Das Schilf wird es so lange geben, so lange sich die Erde dreht, lautet ein altes Sprichwort im Nordburgenland. Was sich aber ändern könnte, dass es unter Umständen keine Schneider mehr geben wird, die sich um diese röhrichtbildende Pflanzenart aus der Gattung Phragmites kümmern. Gab es um die Jahrtausendwende noch zwölf gewerbliche Schilfschneider, so sind sie heute von der Bildfläche verschwunden. Eine Handvoll Landwirte bzw. professionelle Schilfschneider gibt es zwar noch, aber als Gewerbe angemeldet hat die Tätigkeit keiner mehr.

Gute Geschäfte

Nicht, dass das Geschäft unrentabel wäre, so der Podersdorfer Erwin Sumalowitsch: „Die Nachfrage ist größer als das Angebot.“ Aber die technischen Mittel lassen zu wünschen übrig. Seit Jahrzehnten ist man bemüht, ein Gerät zu entwickeln, mit dem man wetterunabhängig Schilf schneiden könnte. „Das ist uns bis heute nicht gelungen“, bedauert Sumalowitsch. Und deshalb wird, so wie vor Jahrzehnten, mit der so genannten Seekuh gearbeitet, einem veralteten Amphibiengerät. Die Technik habe sich zwar weiterentwickelt, „aber wirklich weitergebracht hat sie uns nicht“, meint Sumalowitsch. Der 56-jährige Podersdorfer gibt aber die Hoffnung nicht auf. Erst im vergangenen Sommer war er in England, um mit einer namhaften Firma über die Möglichkeiten von Hovercraft zu verhandeln. Schaut nicht schlecht aus, sagt er, „aber wir sprechen hier schon von mindestens einer Million Euro, die man investieren müsste“. Und ob sich das auszahlt, sei natürlich die nächste Frage. Die so zu beantworten wäre: Es würde sich rentieren, wenn man für den Bund Schilf nicht wie bis jetzt 1,50 Euro bezahlt, sondern an die vier.

Katastrophe

Auch wenn der Doyen der Schilfschneider im Burgenland, Martin Knoll, bereits in Pension ist, weiß er noch immer, wie es um den Schilfschnitt steht. „Der ist heuer katastrophal“, sagt der Purbacher. Das Wetter respektive das Eis am Neusiedler See lässt zu wünschen übrig.

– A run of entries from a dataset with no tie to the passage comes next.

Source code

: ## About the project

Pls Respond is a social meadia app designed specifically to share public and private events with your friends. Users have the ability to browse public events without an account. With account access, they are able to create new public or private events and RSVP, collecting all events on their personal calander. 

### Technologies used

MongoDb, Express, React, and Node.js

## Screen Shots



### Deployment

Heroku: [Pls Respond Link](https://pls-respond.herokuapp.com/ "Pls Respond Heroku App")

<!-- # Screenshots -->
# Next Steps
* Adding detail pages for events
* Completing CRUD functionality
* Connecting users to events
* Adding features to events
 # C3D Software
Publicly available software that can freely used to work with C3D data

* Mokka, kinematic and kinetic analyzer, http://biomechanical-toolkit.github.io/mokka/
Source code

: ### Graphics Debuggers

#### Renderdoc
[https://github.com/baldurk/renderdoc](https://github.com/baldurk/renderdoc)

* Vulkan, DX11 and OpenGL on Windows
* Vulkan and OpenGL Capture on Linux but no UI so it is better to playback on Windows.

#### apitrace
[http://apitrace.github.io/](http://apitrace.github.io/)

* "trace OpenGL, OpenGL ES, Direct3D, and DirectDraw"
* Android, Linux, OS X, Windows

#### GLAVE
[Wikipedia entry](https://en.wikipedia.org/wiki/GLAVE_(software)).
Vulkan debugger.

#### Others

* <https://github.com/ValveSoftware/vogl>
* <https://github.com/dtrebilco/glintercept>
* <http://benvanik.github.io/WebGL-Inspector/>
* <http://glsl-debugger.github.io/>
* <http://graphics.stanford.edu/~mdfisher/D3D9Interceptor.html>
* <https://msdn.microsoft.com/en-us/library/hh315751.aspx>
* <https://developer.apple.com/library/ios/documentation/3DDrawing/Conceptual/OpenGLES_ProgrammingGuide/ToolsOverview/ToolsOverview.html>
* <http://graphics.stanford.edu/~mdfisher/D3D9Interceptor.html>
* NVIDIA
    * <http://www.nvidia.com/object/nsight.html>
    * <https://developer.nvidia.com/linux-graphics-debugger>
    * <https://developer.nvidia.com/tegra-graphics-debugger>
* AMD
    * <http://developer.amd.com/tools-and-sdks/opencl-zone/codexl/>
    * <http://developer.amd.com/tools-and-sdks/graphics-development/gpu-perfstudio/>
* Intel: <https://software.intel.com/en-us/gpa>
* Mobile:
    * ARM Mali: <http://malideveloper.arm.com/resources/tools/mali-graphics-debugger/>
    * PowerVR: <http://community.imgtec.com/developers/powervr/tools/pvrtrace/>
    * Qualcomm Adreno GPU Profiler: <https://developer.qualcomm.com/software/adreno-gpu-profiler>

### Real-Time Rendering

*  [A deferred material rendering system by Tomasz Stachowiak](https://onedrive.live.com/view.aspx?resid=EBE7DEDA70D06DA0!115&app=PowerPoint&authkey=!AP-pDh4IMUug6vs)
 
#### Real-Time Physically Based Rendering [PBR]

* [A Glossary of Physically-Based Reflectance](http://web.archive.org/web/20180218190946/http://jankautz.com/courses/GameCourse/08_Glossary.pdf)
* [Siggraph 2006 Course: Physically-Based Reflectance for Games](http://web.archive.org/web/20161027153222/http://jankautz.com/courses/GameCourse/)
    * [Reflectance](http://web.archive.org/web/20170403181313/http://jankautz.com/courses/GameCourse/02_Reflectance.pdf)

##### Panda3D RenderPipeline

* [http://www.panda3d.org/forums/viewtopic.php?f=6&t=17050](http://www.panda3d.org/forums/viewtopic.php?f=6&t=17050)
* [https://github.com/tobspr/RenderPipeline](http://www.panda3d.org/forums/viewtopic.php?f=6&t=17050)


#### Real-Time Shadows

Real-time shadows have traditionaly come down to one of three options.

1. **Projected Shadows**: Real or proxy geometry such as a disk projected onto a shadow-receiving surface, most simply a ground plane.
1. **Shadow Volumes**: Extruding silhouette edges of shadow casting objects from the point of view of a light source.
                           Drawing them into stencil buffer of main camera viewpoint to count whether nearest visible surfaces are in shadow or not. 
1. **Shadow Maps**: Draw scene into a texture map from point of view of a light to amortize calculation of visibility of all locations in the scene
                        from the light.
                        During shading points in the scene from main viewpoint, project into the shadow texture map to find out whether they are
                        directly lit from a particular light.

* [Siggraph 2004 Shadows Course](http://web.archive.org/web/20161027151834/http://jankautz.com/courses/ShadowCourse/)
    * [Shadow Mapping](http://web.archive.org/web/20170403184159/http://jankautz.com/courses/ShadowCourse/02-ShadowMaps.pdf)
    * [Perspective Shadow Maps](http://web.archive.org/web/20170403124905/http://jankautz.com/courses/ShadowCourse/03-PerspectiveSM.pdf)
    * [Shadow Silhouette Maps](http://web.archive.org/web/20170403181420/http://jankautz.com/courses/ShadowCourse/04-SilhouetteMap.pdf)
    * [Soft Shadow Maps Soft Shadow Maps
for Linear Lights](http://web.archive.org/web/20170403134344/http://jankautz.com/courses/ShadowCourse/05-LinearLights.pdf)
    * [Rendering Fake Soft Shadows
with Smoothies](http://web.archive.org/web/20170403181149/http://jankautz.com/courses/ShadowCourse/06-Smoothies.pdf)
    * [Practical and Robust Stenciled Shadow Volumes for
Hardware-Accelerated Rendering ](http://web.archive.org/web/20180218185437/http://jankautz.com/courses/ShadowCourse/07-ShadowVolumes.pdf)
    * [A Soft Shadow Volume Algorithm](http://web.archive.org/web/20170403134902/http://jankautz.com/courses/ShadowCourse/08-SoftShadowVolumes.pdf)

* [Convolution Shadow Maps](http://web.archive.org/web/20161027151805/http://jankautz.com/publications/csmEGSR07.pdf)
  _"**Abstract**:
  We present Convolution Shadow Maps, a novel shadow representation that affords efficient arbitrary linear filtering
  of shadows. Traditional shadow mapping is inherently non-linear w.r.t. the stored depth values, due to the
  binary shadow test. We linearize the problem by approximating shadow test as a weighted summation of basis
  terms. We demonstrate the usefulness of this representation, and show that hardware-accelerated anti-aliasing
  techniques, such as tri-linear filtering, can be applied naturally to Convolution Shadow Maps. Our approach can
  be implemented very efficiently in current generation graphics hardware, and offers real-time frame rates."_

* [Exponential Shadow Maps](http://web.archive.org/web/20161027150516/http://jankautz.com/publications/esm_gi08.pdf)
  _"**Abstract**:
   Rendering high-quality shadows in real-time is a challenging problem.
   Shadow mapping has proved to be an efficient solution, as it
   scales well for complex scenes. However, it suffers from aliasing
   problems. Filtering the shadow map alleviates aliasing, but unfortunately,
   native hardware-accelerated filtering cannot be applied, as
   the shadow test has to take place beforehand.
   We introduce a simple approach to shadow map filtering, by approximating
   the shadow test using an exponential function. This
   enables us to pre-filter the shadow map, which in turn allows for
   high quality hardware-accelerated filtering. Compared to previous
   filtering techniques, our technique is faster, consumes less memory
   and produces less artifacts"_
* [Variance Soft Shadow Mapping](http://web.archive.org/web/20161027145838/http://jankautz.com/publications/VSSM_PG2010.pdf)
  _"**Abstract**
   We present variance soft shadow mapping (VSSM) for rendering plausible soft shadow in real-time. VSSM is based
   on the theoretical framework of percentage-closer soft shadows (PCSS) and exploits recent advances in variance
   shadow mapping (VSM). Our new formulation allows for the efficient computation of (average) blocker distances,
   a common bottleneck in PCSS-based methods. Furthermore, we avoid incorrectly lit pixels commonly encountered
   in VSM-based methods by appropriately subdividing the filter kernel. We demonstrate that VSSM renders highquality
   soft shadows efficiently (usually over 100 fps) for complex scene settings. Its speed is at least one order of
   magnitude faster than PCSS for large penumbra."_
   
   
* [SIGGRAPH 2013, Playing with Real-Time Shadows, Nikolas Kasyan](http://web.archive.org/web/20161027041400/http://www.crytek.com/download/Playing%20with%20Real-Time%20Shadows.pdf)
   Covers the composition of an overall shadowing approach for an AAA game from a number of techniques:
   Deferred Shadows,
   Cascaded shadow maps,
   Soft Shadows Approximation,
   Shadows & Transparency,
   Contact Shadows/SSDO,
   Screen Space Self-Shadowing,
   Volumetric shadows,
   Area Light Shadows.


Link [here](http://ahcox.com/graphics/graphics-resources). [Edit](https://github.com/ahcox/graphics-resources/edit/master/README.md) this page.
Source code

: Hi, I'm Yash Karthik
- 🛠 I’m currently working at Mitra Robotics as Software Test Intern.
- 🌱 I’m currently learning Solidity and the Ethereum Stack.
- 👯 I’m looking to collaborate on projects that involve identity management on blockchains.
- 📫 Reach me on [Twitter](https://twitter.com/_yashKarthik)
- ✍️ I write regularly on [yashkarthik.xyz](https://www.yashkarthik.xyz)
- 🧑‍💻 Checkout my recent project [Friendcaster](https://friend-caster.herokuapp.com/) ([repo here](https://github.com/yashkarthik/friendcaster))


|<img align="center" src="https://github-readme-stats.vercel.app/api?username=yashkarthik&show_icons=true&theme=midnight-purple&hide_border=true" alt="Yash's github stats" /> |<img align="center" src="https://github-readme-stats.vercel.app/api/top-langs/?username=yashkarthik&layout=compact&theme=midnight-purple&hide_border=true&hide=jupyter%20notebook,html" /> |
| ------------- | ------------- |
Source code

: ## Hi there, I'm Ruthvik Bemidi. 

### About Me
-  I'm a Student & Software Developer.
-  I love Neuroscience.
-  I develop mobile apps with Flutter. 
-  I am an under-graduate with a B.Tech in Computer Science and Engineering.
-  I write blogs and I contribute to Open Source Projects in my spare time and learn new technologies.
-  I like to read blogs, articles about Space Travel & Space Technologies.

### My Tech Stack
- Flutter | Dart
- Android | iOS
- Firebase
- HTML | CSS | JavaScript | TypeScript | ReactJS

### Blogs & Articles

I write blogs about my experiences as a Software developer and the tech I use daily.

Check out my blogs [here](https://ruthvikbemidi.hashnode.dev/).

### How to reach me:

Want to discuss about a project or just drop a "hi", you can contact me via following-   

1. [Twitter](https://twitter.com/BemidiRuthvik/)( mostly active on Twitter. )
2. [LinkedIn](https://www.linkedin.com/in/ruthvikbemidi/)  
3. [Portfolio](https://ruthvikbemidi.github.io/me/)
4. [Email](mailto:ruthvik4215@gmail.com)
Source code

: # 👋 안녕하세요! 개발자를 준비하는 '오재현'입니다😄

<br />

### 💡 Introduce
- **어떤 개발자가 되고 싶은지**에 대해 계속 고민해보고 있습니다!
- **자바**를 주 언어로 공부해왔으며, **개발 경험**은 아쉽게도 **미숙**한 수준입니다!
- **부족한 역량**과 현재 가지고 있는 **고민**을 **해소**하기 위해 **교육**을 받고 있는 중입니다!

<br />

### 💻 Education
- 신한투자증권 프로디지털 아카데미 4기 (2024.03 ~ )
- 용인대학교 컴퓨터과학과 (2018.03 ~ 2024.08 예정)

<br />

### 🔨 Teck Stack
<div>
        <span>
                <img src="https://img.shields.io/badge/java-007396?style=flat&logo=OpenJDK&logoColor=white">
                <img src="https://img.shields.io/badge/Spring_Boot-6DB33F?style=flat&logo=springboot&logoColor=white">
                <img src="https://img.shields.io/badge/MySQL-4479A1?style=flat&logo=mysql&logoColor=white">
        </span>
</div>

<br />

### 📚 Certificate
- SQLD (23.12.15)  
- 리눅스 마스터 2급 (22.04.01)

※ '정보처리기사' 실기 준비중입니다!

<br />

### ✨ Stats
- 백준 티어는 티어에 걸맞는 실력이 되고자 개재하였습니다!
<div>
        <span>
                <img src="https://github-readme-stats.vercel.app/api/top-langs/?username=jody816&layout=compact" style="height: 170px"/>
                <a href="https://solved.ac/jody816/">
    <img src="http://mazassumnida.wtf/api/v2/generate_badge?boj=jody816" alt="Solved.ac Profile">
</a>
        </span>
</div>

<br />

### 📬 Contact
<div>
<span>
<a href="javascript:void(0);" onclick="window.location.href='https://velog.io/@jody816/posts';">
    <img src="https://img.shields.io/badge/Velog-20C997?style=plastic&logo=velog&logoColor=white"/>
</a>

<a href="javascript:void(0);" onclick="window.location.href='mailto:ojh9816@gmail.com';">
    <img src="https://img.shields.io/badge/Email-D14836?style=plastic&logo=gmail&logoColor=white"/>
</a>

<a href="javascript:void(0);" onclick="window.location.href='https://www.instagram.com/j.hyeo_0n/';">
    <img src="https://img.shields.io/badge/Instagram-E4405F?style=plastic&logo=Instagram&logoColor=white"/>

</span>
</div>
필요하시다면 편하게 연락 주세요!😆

„Die Zeit wird knapp“, sagt auch Sumalowitsch. Derzeit würde „gar nichts gehen.“ Es heißt: Bitte warten.

Der Neusiedler See ist fast vollständig von einem Schilfgürtel umgeben, er bildet den Lebensraum einer einzigartigen Tierwelt der Region und ist nach dem Donaudelta das größte zusammenhängende Schilfgebiet Europas.

Von November bis Mitte März ist es behördlich erlaubt Schilf zu ernten. Sollten die Bedingungen nicht passen, ist das auch kein Malheur. „Der nächste Winter kommt bestimmt“, sagt Erwin Sumalowitsch. Das Schilf kann nämlich bis zu zwei Jahre nicht geerntet werden, es verliert deshalb nicht an Qualität.

Das Qualitätsschilf wird insbesondere für Dachdeckungen verwendet. Weitere Anwendungsbereiche sind die Herstellung von Sichtschutzmatten, die Verwendung als Dämmmaterial und Putzträger.

Das Schilf aus dem Neusiedler See hat gegenüber den Konkurrenzprodukten (z.B. aus China) den Vorteil, dass der Halm stabiler ist und einen größeren Durchmesservon 6 bis 8 mm hat. Schilf war bis Mitte des 19. Jahrhunderts am Seeufer nur stellenweise und vornehmlich im Waasen vorzufinden. Der Schilfgürtel ist ab 1909 bis 1965 stark angewachsen und bedeckt heute allein in Österreich eine Fläche von annähernd 180 .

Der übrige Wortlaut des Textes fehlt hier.